Is that the right interpretation?Dale Gibbons Well, the mix will have a — the proportion of mix will have a bias downward, but the dollars will be fairly steady. That’s what I say.Chris McGratty Yes, that’s exactly. Okay, got it. And then maybe if I could, you talk about the mid-80s and the 11% as kind of a medium tier target. You give your efficiency for this year. As you kind of exit the year, I think somebody asked the guy is a little bit different. The kind of the efficiency ratio of the company when we’re all done with the adjustments, how do we think about it relative to that mid- to upper 40s if you’re thinking out one to two years?Dale Gibbons That’s a harder projection to make. I would state that — and as Ken was indicating, AmeriHome seems to be getting real lengths at the moment.
We’ll have to see how that plays out. But if the rate environment — I personally think we’re going to be in a declining rate inflated environment in 2024 going into the general election. And I think that’s probably bullish for mortgages.And with that, that could be a greater proportion of our revenue than what it’s been for the past few quarters. And their efficiency ratio is in the low 50s. So that would be something that would keep it up, although the revenue piece would be meaningful.Chris McGratty Okay, that’s helpful. Thank you.Operator Our next question comes from Andrew Terrell with Stephens. Please go ahead Andrew.Andrew Terrell Question on the CET1 pickup from the dispositions. So the $3 billion of contracted sales in the second quarter gets you a 50 bps or so CET1 pickup or 33 bps net of the CLM.

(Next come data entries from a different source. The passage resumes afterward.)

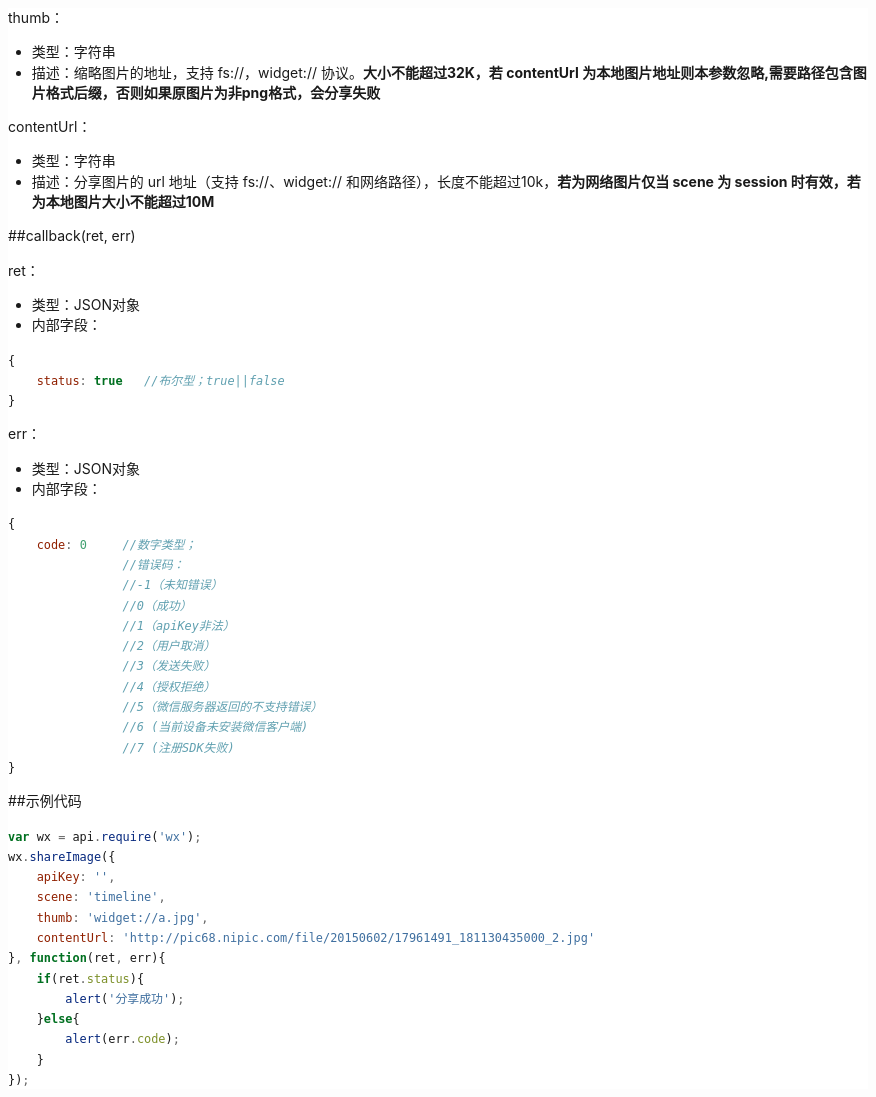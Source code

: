 thumb：

- 类型：字符串
- 描述：缩略图片的地址，支持 fs://，widget:// 协议。**大小不能超过32K，若 contentUrl 为本地图片地址则本参数忽略,需要路径包含图片格式后缀，否则如果原图片为非png格式，会分享失败**

contentUrl：

- 类型：字符串
- 描述：分享图片的 url 地址（支持 fs://、widget:// 和网络路径），长度不能超过10k，**若为网络图片仅当 scene 为 session 时有效，若为本地图片大小不能超过10M**

##callback(ret, err)

ret：

- 类型：JSON对象
- 内部字段：

```js
{
    status: true   //布尔型；true||false
}
```

err：

- 类型：JSON对象
- 内部字段：

```js
{
    code: 0     //数字类型；
                //错误码：
                //-1（未知错误）
                //0（成功）
                //1（apiKey非法）
                //2（用户取消）
                //3（发送失败）
                //4（授权拒绝）
                //5（微信服务器返回的不支持错误）
                //6 (当前设备未安装微信客户端)
                //7 (注册SDK失败)
}
```

##示例代码

```js
var wx = api.require('wx');
wx.shareImage({
    apiKey: '',
    scene: 'timeline',
    thumb: 'widget://a.jpg',
    contentUrl: 'http://pic68.nipic.com/file/20150602/17961491_181130435000_2.jpg'
}, function(ret, err){
    if(ret.status){
        alert('分享成功');
    }else{
        alert(err.code);
    }
});
```

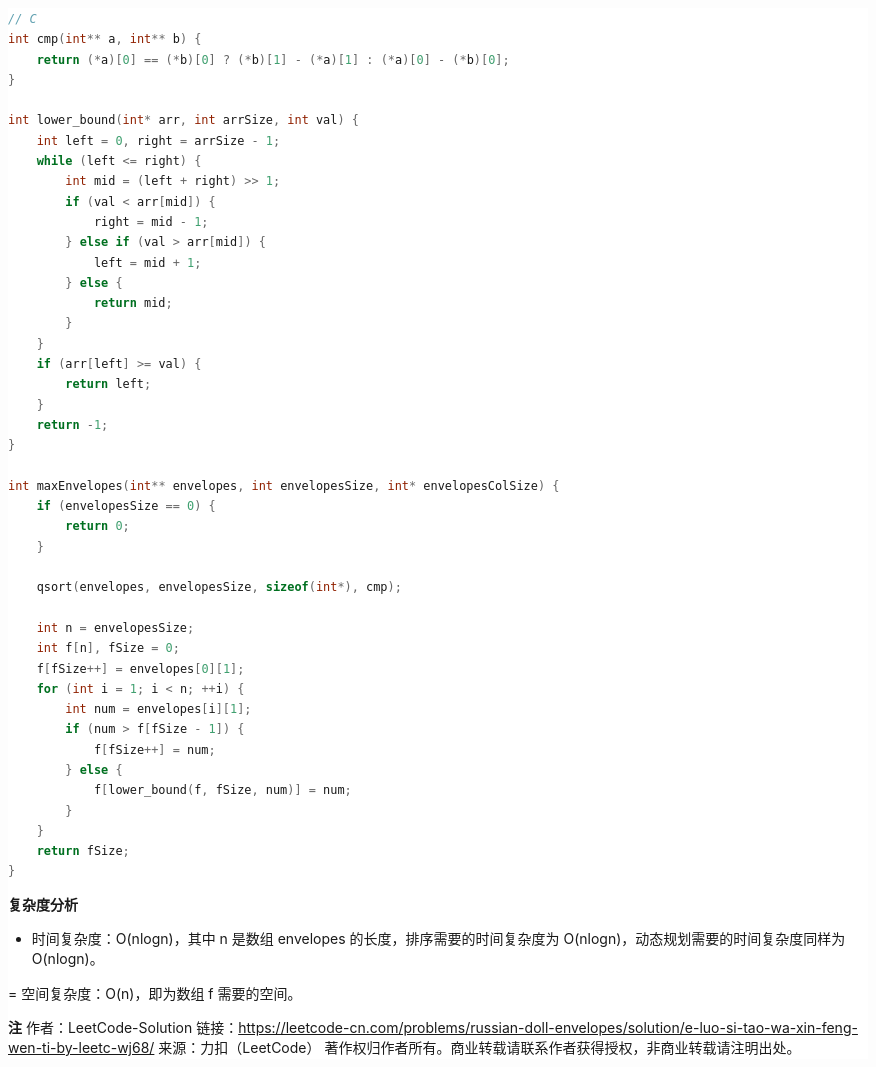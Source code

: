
 ```c
// C
int cmp(int** a, int** b) {
    return (*a)[0] == (*b)[0] ? (*b)[1] - (*a)[1] : (*a)[0] - (*b)[0];
}

int lower_bound(int* arr, int arrSize, int val) {
    int left = 0, right = arrSize - 1;
    while (left <= right) {
        int mid = (left + right) >> 1;
        if (val < arr[mid]) {
            right = mid - 1;
        } else if (val > arr[mid]) {
            left = mid + 1;
        } else {
            return mid;
        }
    }
    if (arr[left] >= val) {
        return left;
    }
    return -1;
}

int maxEnvelopes(int** envelopes, int envelopesSize, int* envelopesColSize) {
    if (envelopesSize == 0) {
        return 0;
    }

    qsort(envelopes, envelopesSize, sizeof(int*), cmp);

    int n = envelopesSize;
    int f[n], fSize = 0;
    f[fSize++] = envelopes[0][1];
    for (int i = 1; i < n; ++i) {
        int num = envelopes[i][1];
        if (num > f[fSize - 1]) {
            f[fSize++] = num;
        } else {
            f[lower_bound(f, fSize, num)] = num;
        }
    }
    return fSize;
}
```

**复杂度分析**

- 时间复杂度：O(nlogn)，其中 n 是数组 envelopes 的长度，排序需要的时间复杂度为 O(nlogn)，动态规划需要的时间复杂度同样为 O(nlogn)。

= 空间复杂度：O(n)，即为数组 f 需要的空间。

**注**
作者：LeetCode-Solution
链接：https://leetcode-cn.com/problems/russian-doll-envelopes/solution/e-luo-si-tao-wa-xin-feng-wen-ti-by-leetc-wj68/
来源：力扣（LeetCode）
著作权归作者所有。商业转载请联系作者获得授权，非商业转载请注明出处。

I guess if there’s $3 billion of loans remaining beyond that, that aren’t contracted for sale just yet, but no further CLN repositioning. I guess, should we think about the CET1 pickup from that last $3 billion pool is closer to kind of a 50 basis point lift on the CET1?Dale Gibbons Well, — good question. So what we have here is we believe we’re going to be exceed 10%. So, — is all of that $3 billion going to be disposed off in the second quarter? I can’t tell you that. We’ve got $3 billion contract that will go. So, is there some tail there associated with it. But when it’s all gone, there’s more pickup there than just to give you over 10%.Andrew Terrell Okay, got it. And then apologies if you disclosed this, but how much should the MSR sale impact servicing revenues this quarter?
And any expectation for go-forward MSR sales?Ken Vecchione Yes. So, MSRs — the MSR was sold, I think, on the last day of the quarter. So it didn’t really impact any of our servicing income for Q1. It was a significant size, $360 million. And we did that in the face of a large money center bank that’s disposing of the MSRs, and we did it right on top of par, right on top of our mark. So, we’re very pleased that we’re able to get a sizable deal off.That gives us a lot of optionality to when we want to come back to the market if we want to come back to the market and the size of the deals. We may do smaller deals if we think the pricing could be better. There’s no rush to go ahead and do them. And so — and again, I would also say if the mortgage market to Dale’s viewpoint of the world, if the mortgage market begins to pick up at a faster pace, then maybe I have to retreat from some of my statements and we have to do some sales.